Trico Plant No. 1 endangered
January 05, 2012
Historic “daylight factory” target of city agency, med campus
“Let it rot” is the apparent strategy of the Buffalo Urban Development Corporation, the two-man city agency that has owned Trico Plant No. 1, downtown Buffalo’s iconic industrial landmark, since 2007. The plant, visible from Lafayette Square to Allentown and the Fruitbelt, occupies the better part of two city blocks between Washington, Goodell, Ellicott, and Virginia streets. Trico was founded by windshield-wiper visionary John Oishei, who established the company as one of the world’s largest wiper companies.
The cultural impact of Oishei is hard to overstate: Thousands of Buffalonians worked at three local Trico plants over 70 years, and thousands of their children had their college tuitions paid by Trico. The John R. Oishei Foundation has for decades been the Buffalo area’s largest. Trico moved manufacturing to Mexico in stages beginning in the 1990’s. By 1998 it closed Plant No. 1. It was bought the next year by Stephen McGarvey, who hoped to convert it into offices and condos. The plant was placed on the National Register in 2000, clearing the way for significant incentives.

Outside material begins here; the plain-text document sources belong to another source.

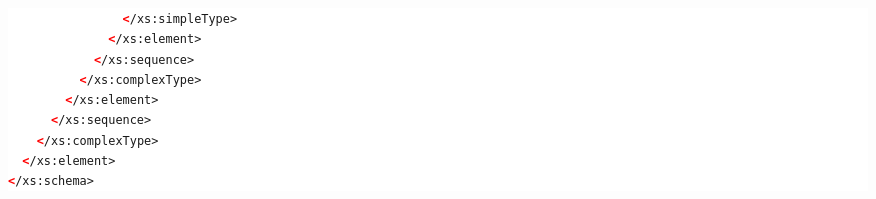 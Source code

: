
 ```xml
                </xs:simpleType>
              </xs:element>
            </xs:sequence>
          </xs:complexType>
        </xs:element>
      </xs:sequence>
    </xs:complexType>
  </xs:element>
</xs:schema>
``` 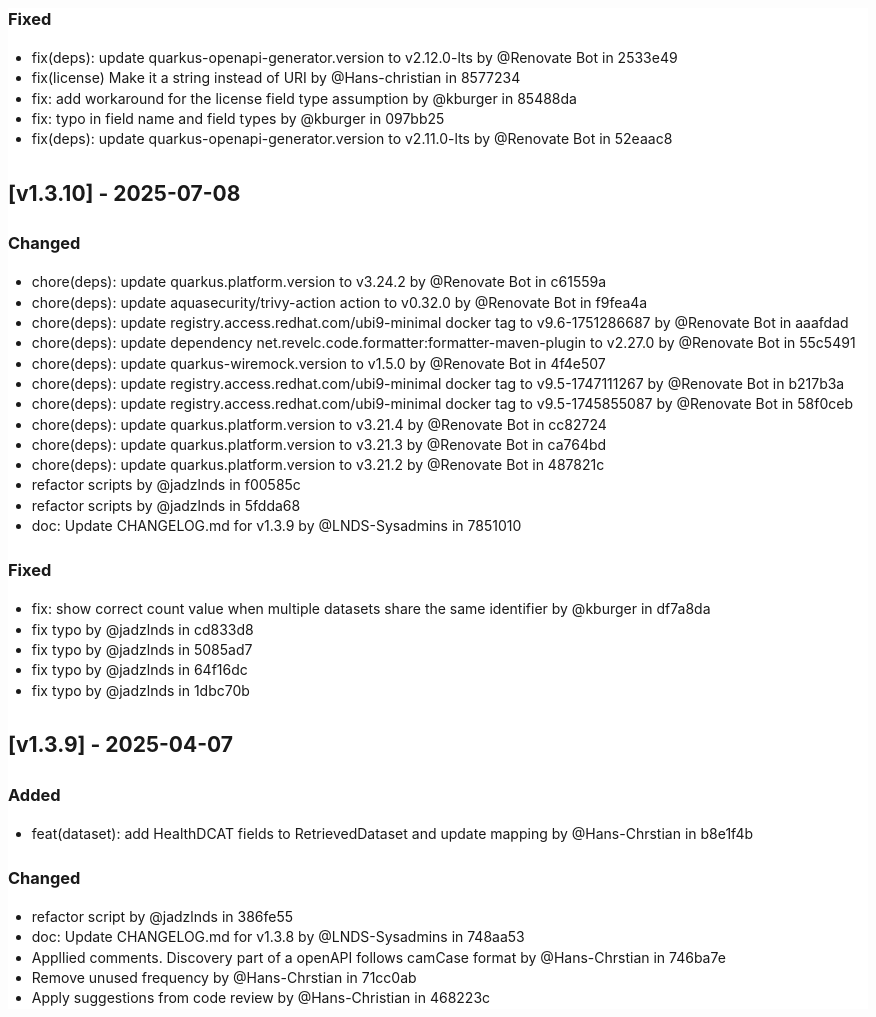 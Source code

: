 
### Fixed
- fix(deps): update quarkus-openapi-generator.version to v2.12.0-lts by @Renovate Bot in 2533e49
- fix(license) Make it a string instead of URI by @Hans-christian in 8577234
- fix: add workaround for the license field type assumption by @kburger in 85488da
- fix: typo in field name and field types by @kburger in 097bb25
- fix(deps): update quarkus-openapi-generator.version to v2.11.0-lts by @Renovate Bot in 52eaac8


## [v1.3.10] - 2025-07-08

### Changed
- chore(deps): update quarkus.platform.version to v3.24.2 by @Renovate Bot in c61559a
- chore(deps): update aquasecurity/trivy-action action to v0.32.0 by @Renovate Bot in f9fea4a
- chore(deps): update registry.access.redhat.com/ubi9-minimal docker tag to v9.6-1751286687 by @Renovate Bot in aaafdad
- chore(deps): update dependency net.revelc.code.formatter:formatter-maven-plugin to v2.27.0 by @Renovate Bot in 55c5491
- chore(deps): update quarkus-wiremock.version to v1.5.0 by @Renovate Bot in 4f4e507
- chore(deps): update registry.access.redhat.com/ubi9-minimal docker tag to v9.5-1747111267 by @Renovate Bot in b217b3a
- chore(deps): update registry.access.redhat.com/ubi9-minimal docker tag to v9.5-1745855087 by @Renovate Bot in 58f0ceb
- chore(deps): update quarkus.platform.version to v3.21.4 by @Renovate Bot in cc82724
- chore(deps): update quarkus.platform.version to v3.21.3 by @Renovate Bot in ca764bd
- chore(deps): update quarkus.platform.version to v3.21.2 by @Renovate Bot in 487821c
- refactor scripts by @jadzlnds in f00585c
- refactor scripts by @jadzlnds in 5fdda68
- doc: Update CHANGELOG.md for v1.3.9 by @LNDS-Sysadmins in 7851010


### Fixed
- fix: show correct count value when multiple datasets share the same identifier by @kburger in df7a8da
- fix typo by @jadzlnds in cd833d8
- fix typo by @jadzlnds in 5085ad7
- fix typo by @jadzlnds in 64f16dc
- fix typo by @jadzlnds in 1dbc70b


## [v1.3.9] - 2025-04-07

### Added
- feat(dataset): add HealthDCAT fields to RetrievedDataset and update mapping by @Hans-Chrstian in b8e1f4b


### Changed
- refactor script by @jadzlnds in 386fe55
- doc: Update CHANGELOG.md for v1.3.8 by @LNDS-Sysadmins in 748aa53
- Appllied comments. Discovery part of a openAPI follows camCase format by @Hans-Chrstian in 746ba7e
- Remove unused frequency by @Hans-Chrstian in 71cc0ab
- Apply suggestions from code review by @Hans-Christian in 468223c
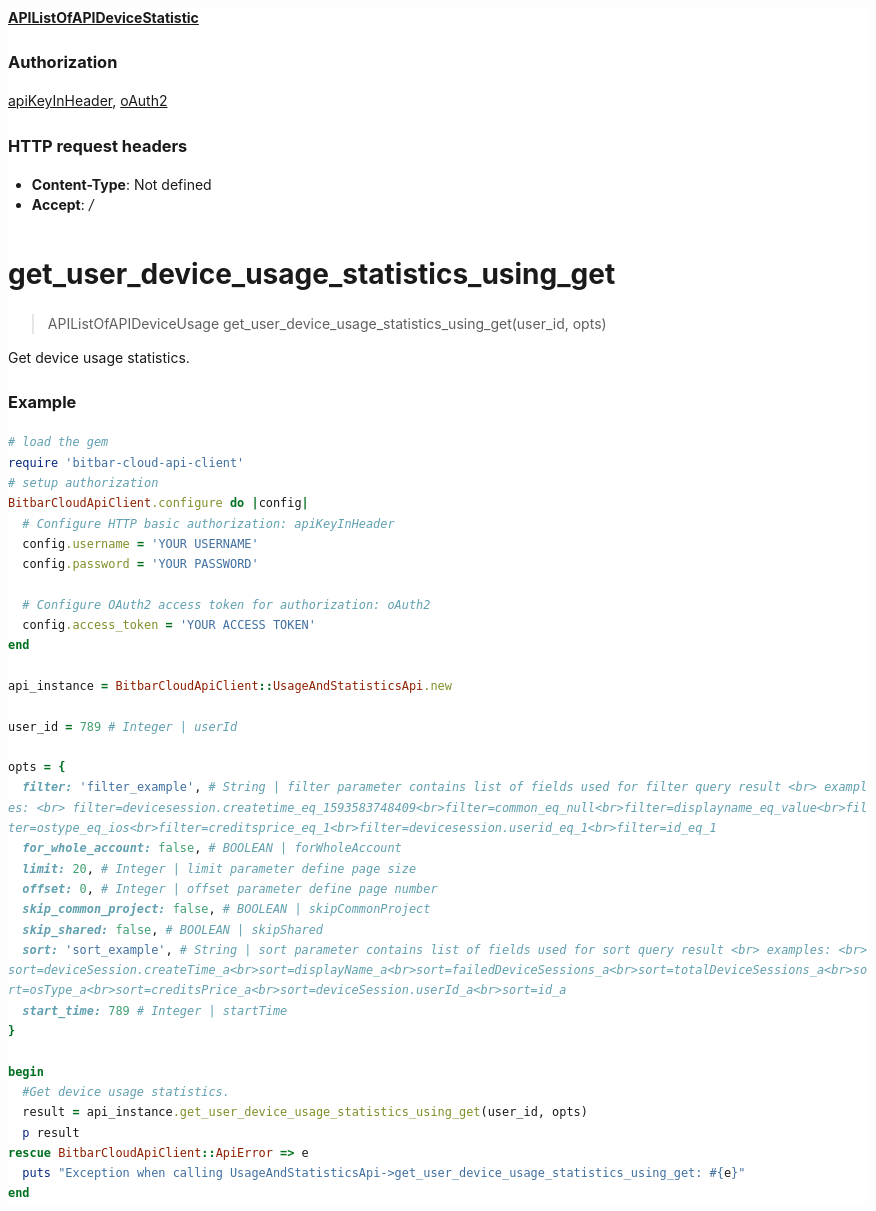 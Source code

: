 [**APIListOfAPIDeviceStatistic**](APIListOfAPIDeviceStatistic.md)

### Authorization

[apiKeyInHeader](../README.md#apiKeyInHeader), [oAuth2](../README.md#oAuth2)

### HTTP request headers

 - **Content-Type**: Not defined
 - **Accept**: */*



# **get_user_device_usage_statistics_using_get**
> APIListOfAPIDeviceUsage get_user_device_usage_statistics_using_get(user_id, opts)

Get device usage statistics.

### Example
```ruby
# load the gem
require 'bitbar-cloud-api-client'
# setup authorization
BitbarCloudApiClient.configure do |config|
  # Configure HTTP basic authorization: apiKeyInHeader
  config.username = 'YOUR USERNAME'
  config.password = 'YOUR PASSWORD'

  # Configure OAuth2 access token for authorization: oAuth2
  config.access_token = 'YOUR ACCESS TOKEN'
end

api_instance = BitbarCloudApiClient::UsageAndStatisticsApi.new

user_id = 789 # Integer | userId

opts = { 
  filter: 'filter_example', # String | filter parameter contains list of fields used for filter query result <br> examples: <br> filter=devicesession.createtime_eq_1593583748409<br>filter=common_eq_null<br>filter=displayname_eq_value<br>filter=ostype_eq_ios<br>filter=creditsprice_eq_1<br>filter=devicesession.userid_eq_1<br>filter=id_eq_1
  for_whole_account: false, # BOOLEAN | forWholeAccount
  limit: 20, # Integer | limit parameter define page size
  offset: 0, # Integer | offset parameter define page number
  skip_common_project: false, # BOOLEAN | skipCommonProject
  skip_shared: false, # BOOLEAN | skipShared
  sort: 'sort_example', # String | sort parameter contains list of fields used for sort query result <br> examples: <br> sort=deviceSession.createTime_a<br>sort=displayName_a<br>sort=failedDeviceSessions_a<br>sort=totalDeviceSessions_a<br>sort=osType_a<br>sort=creditsPrice_a<br>sort=deviceSession.userId_a<br>sort=id_a
  start_time: 789 # Integer | startTime
}

begin
  #Get device usage statistics.
  result = api_instance.get_user_device_usage_statistics_using_get(user_id, opts)
  p result
rescue BitbarCloudApiClient::ApiError => e
  puts "Exception when calling UsageAndStatisticsApi->get_user_device_usage_statistics_using_get: #{e}"
end
```

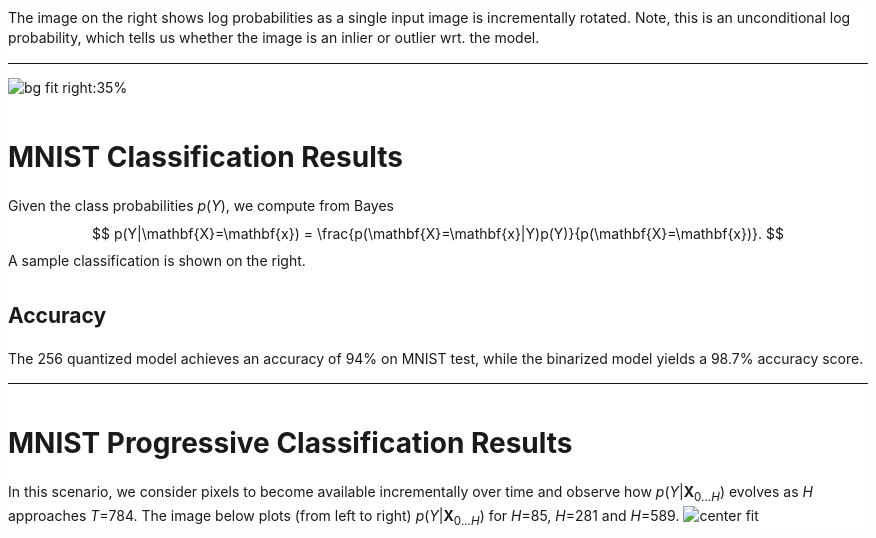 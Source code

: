 The image on the right shows log probabilities as a single input image is incrementally rotated. Note, this is an unconditional log probability, which tells us whether the image is an inlier or outlier wrt. the model.

---
![bg fit right:35%](wavenet-classification.svg)
# MNIST Classification Results
Given the class probabilities $p(Y)$, we compute from Bayes
$$
p(Y|\mathbf{X}=\mathbf{x}) = \frac{p(\mathbf{X}=\mathbf{x}|Y)p(Y)}{p(\mathbf{X}=\mathbf{x})}.
$$
A sample classification is shown on the right. 

## Accuracy
The 256 quantized model achieves an accuracy of 94% on MNIST test, while the binarized model yields a 98.7% accuracy score.

---
# MNIST Progressive Classification Results
In this scenario, we consider pixels to become available incrementally over time and observe how $p(Y|\mathbf{X}_{0...H})$ evolves as $H$ approaches $T$=784. The image below plots (from left to right) $p(Y|\mathbf{X}_{0...H})$ for $H$=85, $H$=281 and $H$=589.
![center fit](wavenet-progressive-split.png)

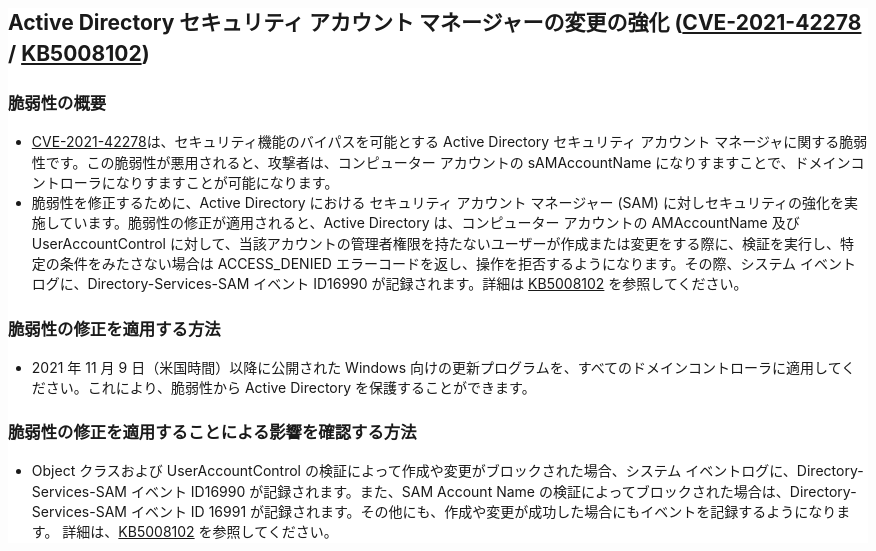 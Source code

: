 







## Active Directory セキュリティ アカウント マネージャーの変更の強化 ([](https://msrc.microsoft.com/update-guide/vulnerability/CVE-2021-42287)[CVE-2021-42278](https://msrc.microsoft.com/update-guide/vulnerability/CVE-2021-42278) / [](https://support.microsoft.com/topic/5975b463-4c95-45e1-831a-d120004e258e)[KB5008102](https://support.microsoft.com/topic/5975b463-4c95-45e1-831a-d120004e258e))





### 脆弱性の概要





- [](https://msrc.microsoft.com/update-guide/vulnerability/CVE-2021-42287)[CVE-2021-42278](https://msrc.microsoft.com/update-guide/vulnerability/CVE-2021-42278)は、セキュリティ機能のバイパスを可能とする Active Directory セキュリティ アカウント マネージャに関する脆弱性です。この脆弱性が悪用されると、攻撃者は、コンピューター アカウントの sAMAccountName になりすますことで、ドメインコントローラになりすますことが可能になります。
- 脆弱性を修正するために、Active Directory における セキュリティ アカウント マネージャー (SAM) に対しセキュリティの強化を実施しています。脆弱性の修正が適用されると、Active Directory は、コンピューター アカウントの AMAccountName 及び UserAccountControl に対して、当該アカウントの管理者権限を持たないユーザーが作成または変更をする際に、検証を実行し、特定の条件をみたさない場合は ACCESS_DENIED エラーコードを返し、操作を拒否するようになります。その際、システム イベントログに、Directory-Services-SAM イベント ID16990 が記録されます。詳細は [KB5008102](https://support.microsoft.com/topic/5975b463-4c95-45e1-831a-d120004e258e) を参照してください。





### 脆弱性の修正を適用する方法





- 2021 年 11 月 9 日（米国時間）以降に公開された Windows 向けの更新プログラムを、すべてのドメインコントローラに適用してください。これにより、脆弱性から Active Directory を保護することができます。





### 脆弱性の修正を適用することによる影響を確認する方法





- Object クラスおよび UserAccountControl の検証によって作成や変更がブロックされた場合、システム イベントログに、Directory-Services-SAM イベント ID16990 が記録されます。また、SAM Account Name の検証によってブロックされた場合は、Directory-Services-SAM イベント ID 16991 が記録されます。その他にも、作成や変更が成功した場合にもイベントを記録するようになります。 詳細は、[KB5008102](https://support.microsoft.com/topic/5975b463-4c95-45e1-831a-d120004e258e) を参照してください。


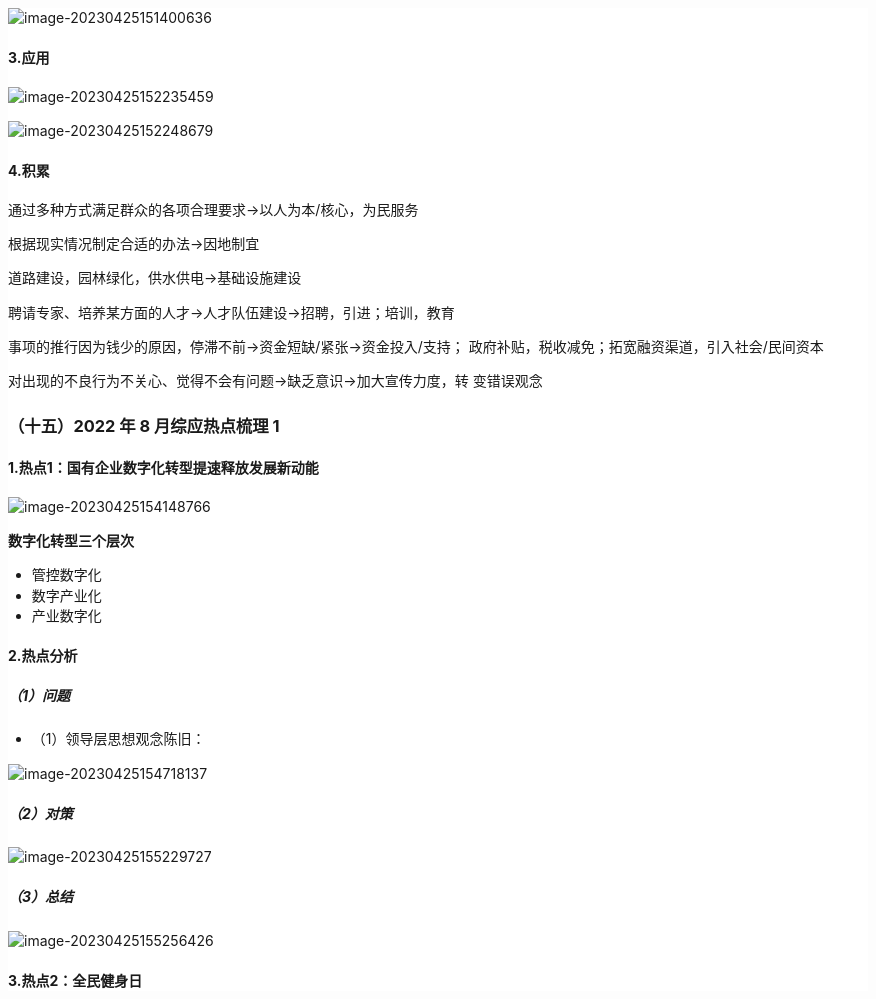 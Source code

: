 ![image-20230425151400636](https://pzy-images.oss-cn-hangzhou.aliyuncs.com/image-20230425151400636.png)



#### 3.应用

![image-20230425152235459](https://pzy-images.oss-cn-hangzhou.aliyuncs.com/image-20230425152235459.png)

![image-20230425152248679](https://pzy-images.oss-cn-hangzhou.aliyuncs.com/image-20230425152248679.png)



#### 4.积累

通过多种方式满足群众的各项合理要求→以人为本/核心，为民服务 

根据现实情况制定合适的办法→因地制宜 

道路建设，园林绿化，供水供电→基础设施建设 

聘请专家、培养某方面的人才→人才队伍建设→招聘，引进；培训，教育 

事项的推行因为钱少的原因，停滞不前→资金短缺/紧张→资金投入/支持； 政府补贴，税收减免；拓宽融资渠道，引入社会/民间资本 

对出现的不良行为不关心、觉得不会有问题→缺乏意识→加大宣传力度，转 变错误观念

### （十五）2022 年 8 月综应热点梳理 1

#### 1.热点1：国有企业数字化转型提速释放发展新动能

![image-20230425154148766](https://pzy-images.oss-cn-hangzhou.aliyuncs.com/image-20230425154148766.png)

**数字化转型三个层次**

- 管控数字化
- 数字产业化
- 产业数字化

#### 2.热点分析

##### （1）问题

- （1）领导层思想观念陈旧：



![image-20230425154718137](https://pzy-images.oss-cn-hangzhou.aliyuncs.com/image-20230425154718137.png)

##### （2）对策

![image-20230425155229727](https://pzy-images.oss-cn-hangzhou.aliyuncs.com/image-20230425155229727.png)

##### （3）总结

![image-20230425155256426](https://pzy-images.oss-cn-hangzhou.aliyuncs.com/image-20230425155256426.png)

#### 3.热点2：全民健身日
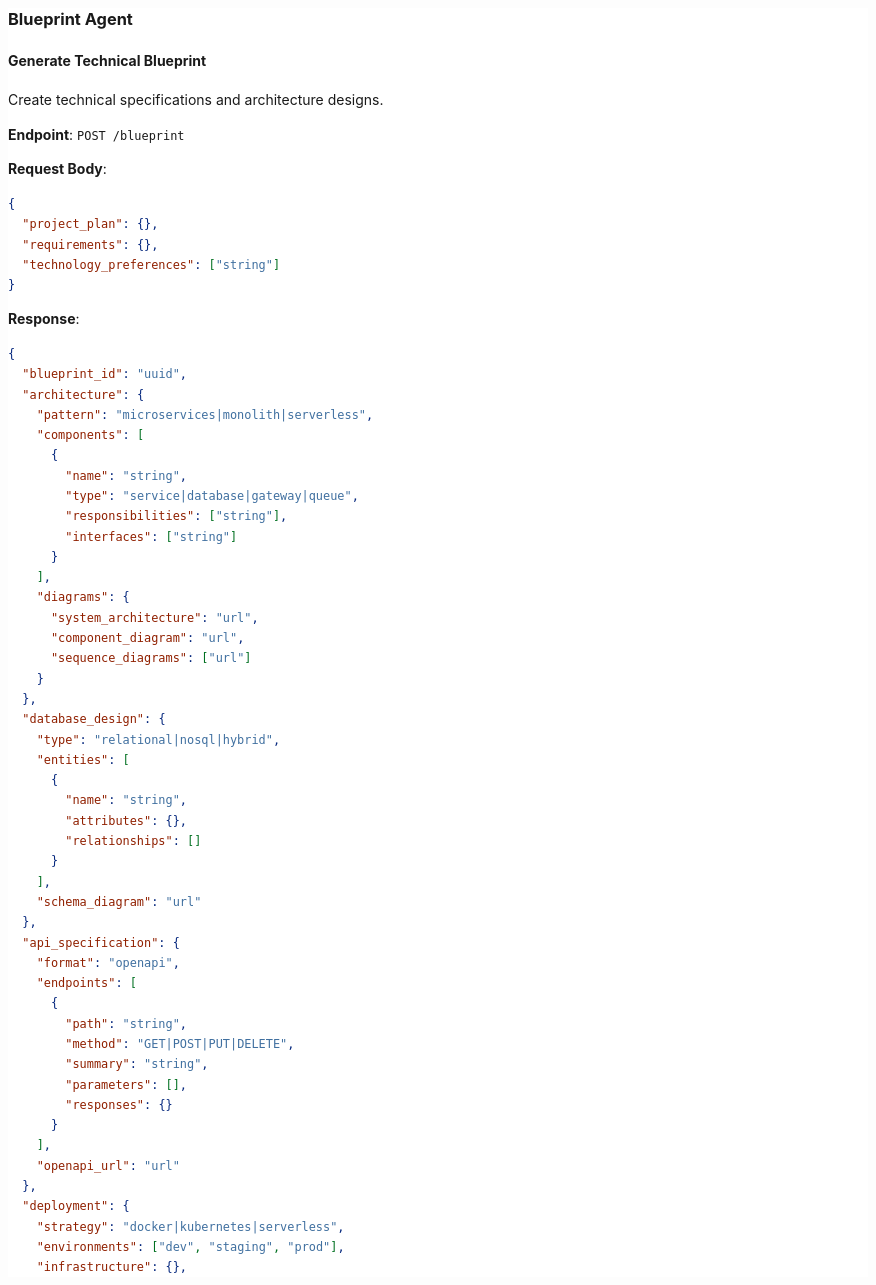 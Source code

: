 ### Blueprint Agent

#### Generate Technical Blueprint

Create technical specifications and architecture designs.

**Endpoint**: `POST /blueprint`

**Request Body**:
```json
{
  "project_plan": {},
  "requirements": {},
  "technology_preferences": ["string"]
}
```

**Response**:
```json
{
  "blueprint_id": "uuid",
  "architecture": {
    "pattern": "microservices|monolith|serverless",
    "components": [
      {
        "name": "string",
        "type": "service|database|gateway|queue",
        "responsibilities": ["string"],
        "interfaces": ["string"]
      }
    ],
    "diagrams": {
      "system_architecture": "url",
      "component_diagram": "url",
      "sequence_diagrams": ["url"]
    }
  },
  "database_design": {
    "type": "relational|nosql|hybrid",
    "entities": [
      {
        "name": "string",
        "attributes": {},
        "relationships": []
      }
    ],
    "schema_diagram": "url"
  },
  "api_specification": {
    "format": "openapi",
    "endpoints": [
      {
        "path": "string",
        "method": "GET|POST|PUT|DELETE",
        "summary": "string",
        "parameters": [],
        "responses": {}
      }
    ],
    "openapi_url": "url"
  },
  "deployment": {
    "strategy": "docker|kubernetes|serverless",
    "environments": ["dev", "staging", "prod"],
    "infrastructure": {},
```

Work had begun, including a roof tear-off, when McGarvey’s health and financial problems brought things to a halt.
McGarvey died in 2005, and his estate auctioned his properties. BNMC commissioned a conditions report completed in 2006, prior to the auction.The complex was bought by BNMC for $12.4 million, it was reported. Apparently by prior arrangement, BNMC transferred its rights to BUDC immediately, save for 640 Ellicott St., a 1954 structure that BNMC would use for an “Innovation Center.”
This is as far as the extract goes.